On October 10, 2018, Hurricane Michael became the most powerful storm in history to strike the Florida Panhandle. A deadly and devastating Category 5, Michael was unprecedented in the region for its size, strength and destructive force. The massive hurricane caused more than $25 billion in damage, killed 57 people in the U.S., and wiped out entire communities.
“Our team of 11 (nine students and two staff members) took the 15-hour drive to Florida to serve hot meals to storm victims, pray over families and the homeless, and clean up debris in some of the worst-hit parts of the city,” explained Liz Montgomery, manager of marketing projects for Regent’s Office of Alumni Relations & Events.
During much of their eight-day mission trip, the team partnered with disaster relief organization Mercy Chefs. This frontline ministry, founded by Gary LeBlanc (husband of Ann LeBlanc, Regent’s vice president of Alumni Relations & Events), has been serving hot, chef-prepared meals in devastated communities since 2006.
“They were amazing, walking out the gospel,” Ann said. “Hurting people need to see God’s love, not just hear about it; and they were definitely the hands and feet of Jesus that week, showing God’s love to everyone they met.”
When the team hit the ground in Panama City, they saw a community that, Montgomery said, was “moving and alive, but still surrounded by so much damage and debris.” Over the next five days, the students handed out meals to hurricane victims in a FEMA trailer park, in destroyed homes, and at a local church. They also cleared debris from yards, cleaned out homes, prayed with people, and shared the love and hope of Jesus Christ.
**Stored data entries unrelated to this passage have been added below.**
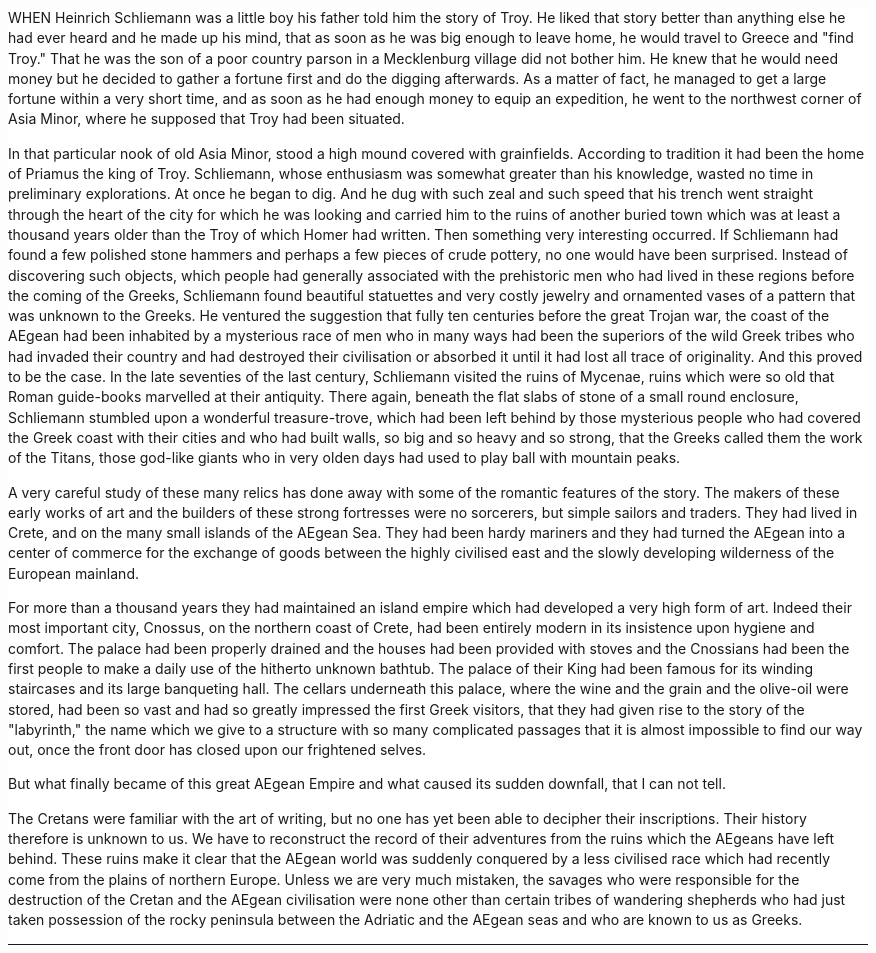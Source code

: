 WHEN Heinrich Schliemann was a little boy his father told him the story of Troy. He liked that story better than anything else he had ever heard and he made up his mind, that as soon as he was big enough to leave home, he would travel to Greece and "find Troy." That he was the son of a poor country parson in a Mecklenburg village did not bother him. He knew that he would need money but he decided to gather a fortune first and do the digging afterwards. As a matter of fact, he managed to get a large fortune within a very short time, and as soon as he had enough money to equip an expedition, he went to the northwest corner of Asia Minor, where he supposed that Troy had been situated.

In that particular nook of old Asia Minor, stood a high mound covered with grainfields. According to tradition it had been the home of Priamus the king of Troy. Schliemann, whose enthusiasm was somewhat greater than his knowledge, wasted no time in preliminary explorations. At once he began to dig. And he dug with such zeal and such speed that his trench went straight through the heart of the city for which he was looking and carried him to the ruins of another buried town which was at least a thousand years older than the Troy of which Homer had written. Then something very interesting occurred. If Schliemann had found a few polished stone hammers and perhaps a few pieces of crude pottery, no one would have been surprised. Instead of discovering such objects, which people had generally associated with the prehistoric men who had lived in these regions before the coming of the Greeks, Schliemann found beautiful statuettes and very costly jewelry and ornamented vases of a pattern that was unknown to the Greeks. He ventured the suggestion that fully ten centuries before the great Trojan war, the coast of the AEgean had been inhabited by a mysterious race of men who in many ways had been the superiors of the wild Greek tribes who had invaded their country and had destroyed their civilisation or absorbed it until it had lost all trace of originality. And this proved to be the case. In the late seventies of the last century, Schliemann visited the ruins of Mycenae, ruins which were so old that Roman guide-books marvelled at their antiquity. There again, beneath the flat slabs of stone of a small round enclosure, Schliemann stumbled upon a wonderful treasure-trove, which had been left behind by those mysterious people who had covered the Greek coast with their cities and who had built walls, so big and so heavy and so strong, that the Greeks called them the work of the Titans, those god-like giants who in very olden days had used to play ball with mountain peaks.

A very careful study of these many relics has done away with some of the romantic features of the story. The makers of these early works of art and the builders of these strong fortresses were no sorcerers, but simple sailors and traders. They had lived in Crete, and on the many small islands of the AEgean Sea. They had been hardy mariners and they had turned the AEgean into a center of commerce for the exchange of goods between the highly civilised east and the slowly developing wilderness of the European mainland.

For more than a thousand years they had maintained an island empire which had developed a very high form of art. Indeed their most important city, Cnossus, on the northern coast of Crete, had been entirely modern in its insistence upon hygiene and comfort. The palace had been properly drained and the houses had been provided with stoves and the Cnossians had been the first people to make a daily use of the hitherto unknown bathtub. The palace of their King had been famous for its winding staircases and its large banqueting hall. The cellars underneath this palace, where the wine and the grain and the olive-oil were stored, had been so vast and had so greatly impressed the first Greek visitors, that they had given rise to the story of the "labyrinth," the name which we give to a structure with so many complicated passages that it is almost impossible to find our way out, once the front door has closed upon our frightened selves.

But what finally became of this great AEgean Empire and what caused its sudden downfall, that I can not tell.

The Cretans were familiar with the art of writing, but no one has yet been able to decipher their inscriptions. Their history therefore is unknown to us. We have to reconstruct the record of their adventures from the ruins which the AEgeans have left behind. These ruins make it clear that the AEgean world was suddenly conquered by a less civilised race which had recently come from the plains of northern Europe. Unless we are very much mistaken, the savages who were responsible for the destruction of the Cretan and the AEgean civilisation were none other than certain tribes of wandering shepherds who had just taken possession of the rocky peninsula between the Adriatic and the AEgean seas and who are known to us as Greeks.

---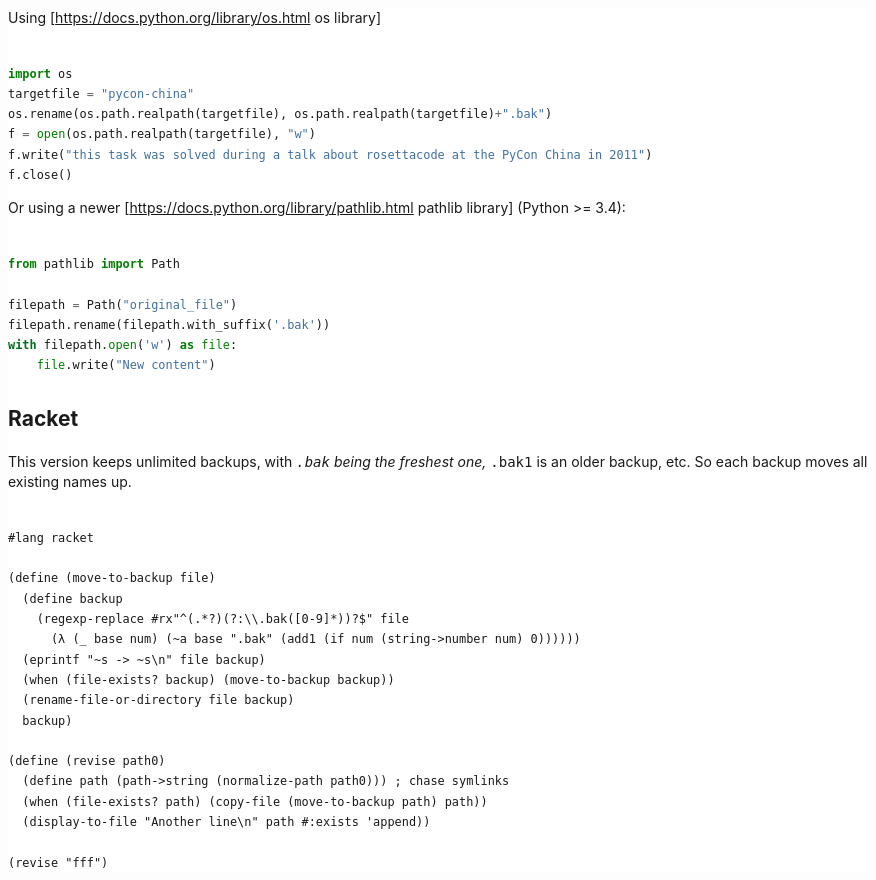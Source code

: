 Using [https://docs.python.org/library/os.html os library]

```Python

import os
targetfile = "pycon-china"
os.rename(os.path.realpath(targetfile), os.path.realpath(targetfile)+".bak")
f = open(os.path.realpath(targetfile), "w")
f.write("this task was solved during a talk about rosettacode at the PyCon China in 2011")
f.close()

```

Or using a newer [https://docs.python.org/library/pathlib.html pathlib library] (Python >= 3.4):

```Python

from pathlib import Path

filepath = Path("original_file")
filepath.rename(filepath.with_suffix('.bak'))
with filepath.open('w') as file:
    file.write("New content")

```



## Racket


This version keeps unlimited backups, with <tt>*.bak</tt> being the freshest one, <tt>*.bak1</tt> is an older backup, etc.  So each backup moves all existing names up.


```Racket

#lang racket

(define (move-to-backup file)
  (define backup
    (regexp-replace #rx"^(.*?)(?:\\.bak([0-9]*))?$" file
      (λ (_ base num) (~a base ".bak" (add1 (if num (string->number num) 0))))))
  (eprintf "~s -> ~s\n" file backup)
  (when (file-exists? backup) (move-to-backup backup))
  (rename-file-or-directory file backup)
  backup)

(define (revise path0)
  (define path (path->string (normalize-path path0))) ; chase symlinks
  (when (file-exists? path) (copy-file (move-to-backup path) path))
  (display-to-file "Another line\n" path #:exists 'append))

(revise "fff")

```
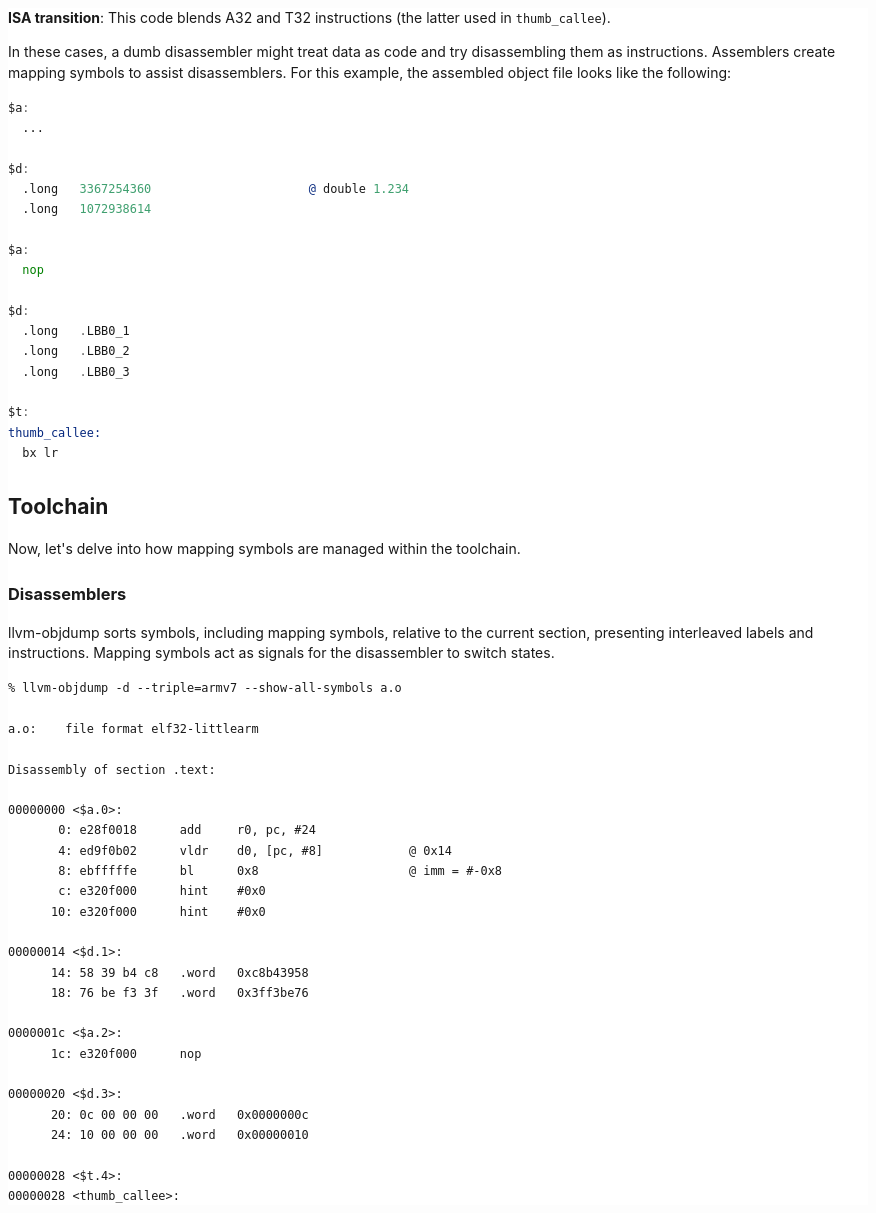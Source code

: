 **ISA transition**: This code blends A32 and T32 instructions (the latter used in `thumb_callee`).

In these cases, a dumb disassembler might treat data as code and try disassembling them as instructions.
Assemblers create mapping symbols to assist disassemblers. For this example, the assembled object file looks like the following:

```asm
$a:
  ...

$d:
  .long   3367254360                      @ double 1.234
  .long   1072938614

$a:
  nop

$d:
  .long   .LBB0_1
  .long   .LBB0_2
  .long   .LBB0_3

$t:
thumb_callee:
  bx lr
```

## Toolchain

Now, let's delve into how mapping symbols are managed within the toolchain.

### Disassemblers

llvm-objdump sorts symbols, including mapping symbols, relative to the current section, presenting interleaved labels and instructions.
Mapping symbols act as signals for the disassembler to switch states.

```
% llvm-objdump -d --triple=armv7 --show-all-symbols a.o

a.o:    file format elf32-littlearm

Disassembly of section .text:

00000000 <$a.0>:
       0: e28f0018      add     r0, pc, #24
       4: ed9f0b02      vldr    d0, [pc, #8]            @ 0x14
       8: ebfffffe      bl      0x8                     @ imm = #-0x8
       c: e320f000      hint    #0x0
      10: e320f000      hint    #0x0

00000014 <$d.1>:
      14: 58 39 b4 c8   .word   0xc8b43958
      18: 76 be f3 3f   .word   0x3ff3be76

0000001c <$a.2>:
      1c: e320f000      nop

00000020 <$d.3>:
      20: 0c 00 00 00   .word   0x0000000c
      24: 10 00 00 00   .word   0x00000010

00000028 <$t.4>:
00000028 <thumb_callee>:
```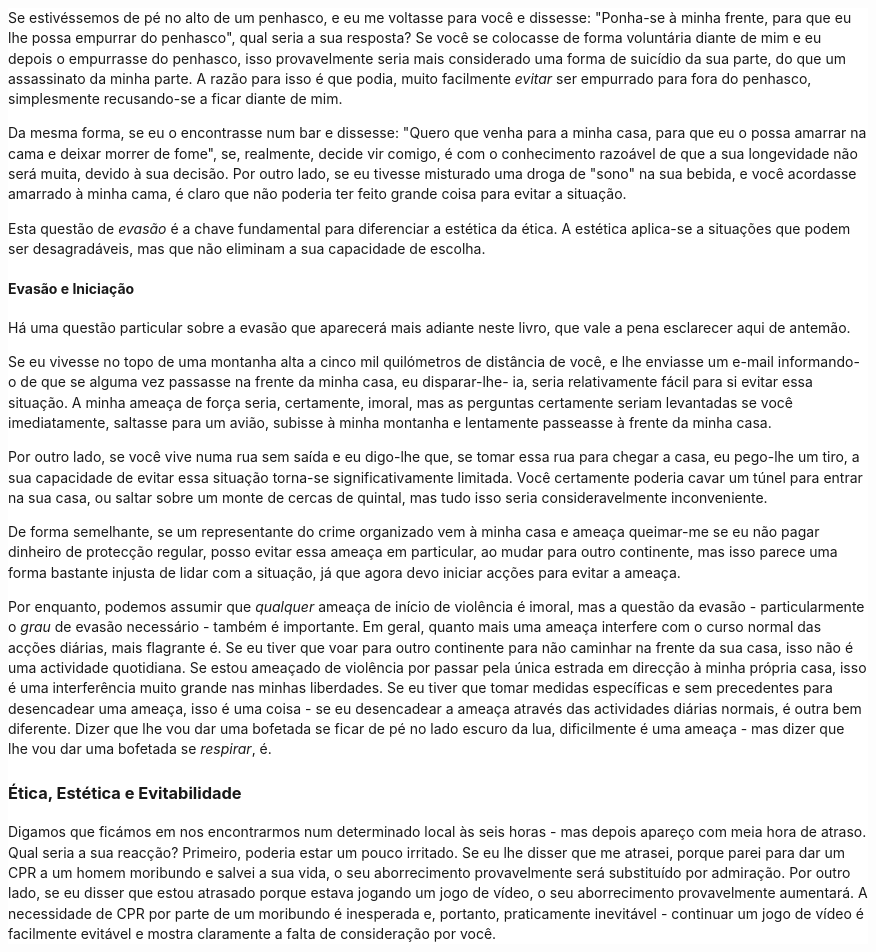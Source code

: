 Se estivéssemos de pé no alto de um penhasco, e eu me voltasse para você e dissesse: "Ponha-se à minha frente, para que eu lhe possa empurrar do penhasco", qual seria a sua resposta? Se você se colocasse de forma voluntária diante de mim e eu depois o empurrasse do penhasco, isso provavelmente seria mais considerado uma forma de suicídio da sua parte, do que um assassinato da minha parte. A razão para isso é que podia, muito facilmente *evitar* ser empurrado para fora do penhasco, simplesmente recusando-se a ficar diante de mim.

Da mesma forma, se eu o encontrasse num bar e dissesse: "Quero que venha para a minha casa, para que eu o possa amarrar na cama e deixar morrer de fome", se, realmente, decide vir comigo, é com o conhecimento razoável de que a sua longevidade não será muita, devido à sua decisão. Por outro lado, se eu tivesse misturado uma droga de "sono" na sua bebida, e você acordasse amarrado à minha cama, é claro que não poderia ter feito grande coisa para evitar a situação.

Esta questão de *evasão* é a chave fundamental para diferenciar a estética da ética. A estética aplica-se a situações que podem ser desagradáveis, mas que não eliminam a sua capacidade de escolha.

#### Evasão e Iniciação

Há uma questão particular sobre a evasão que aparecerá mais adiante neste livro, que vale a pena esclarecer aqui de antemão.

Se eu vivesse no topo de uma montanha alta a cinco mil quilómetros de distância de você, e lhe enviasse um e-mail informando-o de que se alguma vez passasse na frente da minha casa, eu disparar-lhe- ia, seria relativamente fácil para si evitar essa situação. A minha ameaça de força seria, certamente, imoral, mas as perguntas certamente seriam levantadas se você imediatamente, saltasse para um avião, subisse à minha montanha e lentamente passeasse à frente da minha casa.

Por outro lado, se você vive numa rua sem saída e eu digo-lhe que, se tomar essa rua para chegar a casa, eu pego-lhe um tiro, a sua capacidade de evitar essa situação torna-se significativamente limitada. Você certamente poderia cavar um túnel para entrar na sua casa, ou saltar sobre um monte de cercas de quintal, mas tudo isso seria consideravelmente inconveniente.

De forma semelhante, se um representante do crime organizado vem à minha casa e ameaça queimar-me se eu não pagar dinheiro de protecção regular, posso evitar essa ameaça em particular, ao mudar para outro continente, mas isso parece uma forma bastante injusta de lidar com a situação, já que agora devo iniciar acções para evitar a ameaça.

Por enquanto, podemos assumir que *qualquer* ameaça de início de violência é imoral, mas a questão da evasão - particularmente o *grau* de evasão necessário - também é importante. Em geral, quanto mais uma ameaça interfere com o curso normal das acções diárias, mais flagrante é. Se eu tiver que voar para outro continente para não caminhar na frente da sua casa, isso não é uma actividade quotidiana. Se estou ameaçado de violência por passar pela única estrada em direcção à minha própria casa, isso é uma interferência muito grande nas minhas liberdades. Se eu tiver que tomar medidas específicas e sem precedentes para desencadear uma ameaça, isso é uma coisa - se eu desencadear a ameaça através das actividades diárias normais, é outra bem diferente. Dizer que lhe vou dar uma bofetada se ficar de pé no lado escuro da lua, dificilmente é uma ameaça - mas dizer que lhe vou dar uma bofetada se *respirar*, é.

### Ética, Estética e Evitabilidade

Digamos que ficámos em nos encontrarmos num determinado local às seis horas - mas depois apareço com meia hora de atraso. Qual seria a sua reacção? Primeiro, poderia estar um pouco irritado. Se eu lhe disser que me atrasei, porque parei para dar um CPR a um homem moribundo e salvei a sua vida, o seu aborrecimento provavelmente será substituído por admiração. Por outro lado, se eu disser que estou atrasado porque estava jogando um jogo de vídeo, o seu aborrecimento provavelmente aumentará. A necessidade de CPR por parte de um moribundo é inesperada e, portanto, praticamente inevitável - continuar um jogo de vídeo é facilmente evitável e mostra claramente a falta de consideração por você.
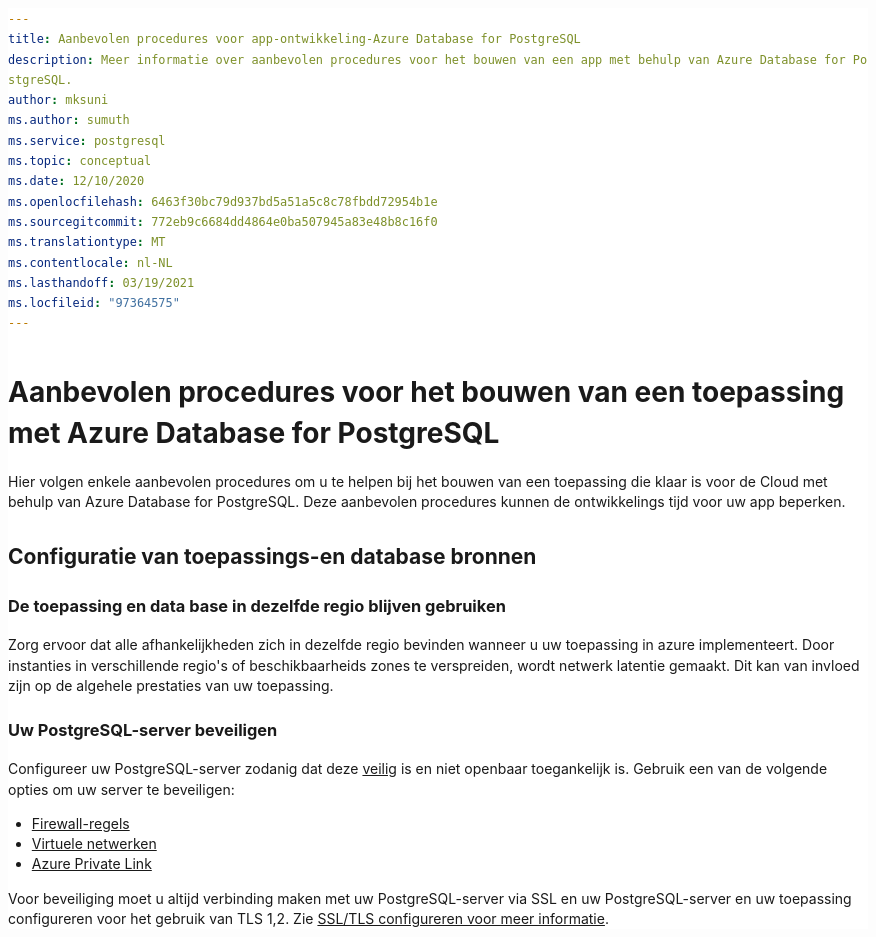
 ```yaml
---
title: Aanbevolen procedures voor app-ontwikkeling-Azure Database for PostgreSQL
description: Meer informatie over aanbevolen procedures voor het bouwen van een app met behulp van Azure Database for PostgreSQL.
author: mksuni
ms.author: sumuth
ms.service: postgresql
ms.topic: conceptual
ms.date: 12/10/2020
ms.openlocfilehash: 6463f30bc79d937bd5a51a5c8c78fbdd72954b1e
ms.sourcegitcommit: 772eb9c6684dd4864e0ba507945a83e48b8c16f0
ms.translationtype: MT
ms.contentlocale: nl-NL
ms.lasthandoff: 03/19/2021
ms.locfileid: "97364575"
---
```

# <a name="best-practices-for-building-an-application-with-azure-database-for-postgresql"></a>Aanbevolen procedures voor het bouwen van een toepassing met Azure Database for PostgreSQL

Hier volgen enkele aanbevolen procedures om u te helpen bij het bouwen van een toepassing die klaar is voor de Cloud met behulp van Azure Database for PostgreSQL. Deze aanbevolen procedures kunnen de ontwikkelings tijd voor uw app beperken.

## <a name="configuration-of-application-and-database-resources"></a>Configuratie van toepassings-en database bronnen

### <a name="keep-the-application-and-database-in-the-same-region"></a>De toepassing en data base in dezelfde regio blijven gebruiken
Zorg ervoor dat alle afhankelijkheden zich in dezelfde regio bevinden wanneer u uw toepassing in azure implementeert. Door instanties in verschillende regio's of beschikbaarheids zones te verspreiden, wordt netwerk latentie gemaakt. Dit kan van invloed zijn op de algehele prestaties van uw toepassing.

### <a name="keep-your-postgresql-server-secure"></a>Uw PostgreSQL-server beveiligen
Configureer uw PostgreSQL-server zodanig dat deze [veilig](./concepts-security.md) is en niet openbaar toegankelijk is. Gebruik een van de volgende opties om uw server te beveiligen:
- [Firewall-regels](./concepts-firewall-rules.md)
- [Virtuele netwerken](./concepts-data-access-and-security-vnet.md)
- [Azure Private Link](./concepts-data-access-and-security-private-link.md)

Voor beveiliging moet u altijd verbinding maken met uw PostgreSQL-server via SSL en uw PostgreSQL-server en uw toepassing configureren voor het gebruik van TLS 1,2. Zie [SSL/TLS configureren voor meer informatie](./concepts-ssl-connection-security.md).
Brenna McCormick (CAS ’20) attended the mission trip with the goal of helping a community that had experienced a natural disaster. “I wanted to be able to serve,” she said. “These types of trips are vital for college students, especially because we can get so caught up in our own problems and forget to look at the world outside of our dorm room.”
“This trip is important for students because it really highlights what it means to be the hands and feet of Jesus,” Ashli Hill (CAS ’19) explained. “We should love and serve others with an open, humble heart. These trips make you see the big picture, that all we do for one another is for the cause of Christ.”
“Trips like this stretch us,” insisted student Patrick Rizzi (CAS ’20). “They pull us from our comfort zones, the bubbles we want to stay in. God uses these trips to break our hearts for those in suffering … to open our eyes to how we can serve. And how meeting people’s basic needs, like a hot meal, can open the door for ministry and the gospel.”
“Panama City is not forgotten by Regent University,” Montgomery said. “So many people are still getting back on their feet. They need help. But more than anything, they need hope and support from their fellow Americans.”